## The task
Show all lines below holding the string "theoremstyle".

Source texts of formatted documents:
━━━━━━━━━━━━━━━━━━━━
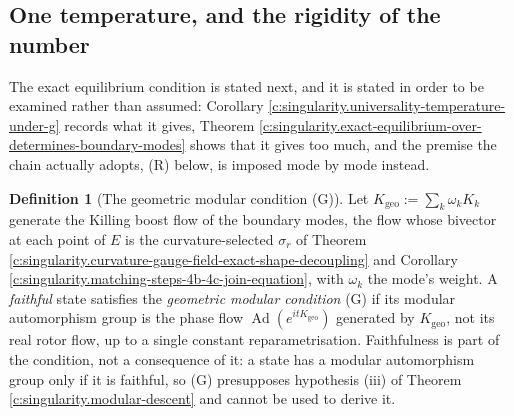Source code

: \documentclass[11pt]{article}
\theoremstyle{definition}
\newtheorem{definition}[theorem]{Definition}
\theoremstyle{plain}
\newcommand{\changedmark}[2]{\marginpar{\raggedright\scriptsize\color{#1}#2}}
\begin{document}
\subsection*{One temperature, and the rigidity of the number}
\label{c:note.singularity.setting-one-temperature-rigidity-number}
The exact equilibrium condition is stated next, and it is stated in order to be examined rather than assumed: Corollary \ref{c:singularity.universality-temperature-under-g} records what it gives, Theorem \ref{c:singularity.exact-equilibrium-over-determines-boundary-modes} shows that it gives too much, and the premise the chain actually adopts, (R) below, is imposed mode by mode instead.

\begin{definition}[The geometric modular condition (G)]\label{c:obj.singularity.geometric-modular-condition-g}
\changedmark{BurntOrange}{changed since the deposit}
Let $K_{\mathrm{geo}} := \sum_k \omega_k K_k$ generate the Killing boost flow of the boundary modes, the flow whose bivector at each point of $E$ is the curvature-selected $\sigma_r$ of Theorem \ref{c:singularity.curvature-gauge-field-exact-shape-decoupling} and Corollary \ref{c:singularity.matching-steps-4b-4c-join-equation}, with $\omega_k$ the mode's weight. A \emph{faithful} state satisfies the \emph{geometric modular condition} (G) if its modular automorphism group is the phase flow $\operatorname{Ad}(e^{itK_{\mathrm{geo}}})$ generated by $K_{\mathrm{geo}}$, not its real rotor flow, up to a single constant reparametrisation. Faithfulness is part of the condition, not a consequence of it: a state has a modular automorphism group only if it is faithful, so (G) presupposes hypothesis (iii) of Theorem \ref{c:singularity.modular-descent} and cannot be used to derive it.
\end{definition}
\end{document}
━━━━━━━━━━━━━━━━━━━━
## Problem solution
\theoremstyle{definition}
\theoremstyle{plain}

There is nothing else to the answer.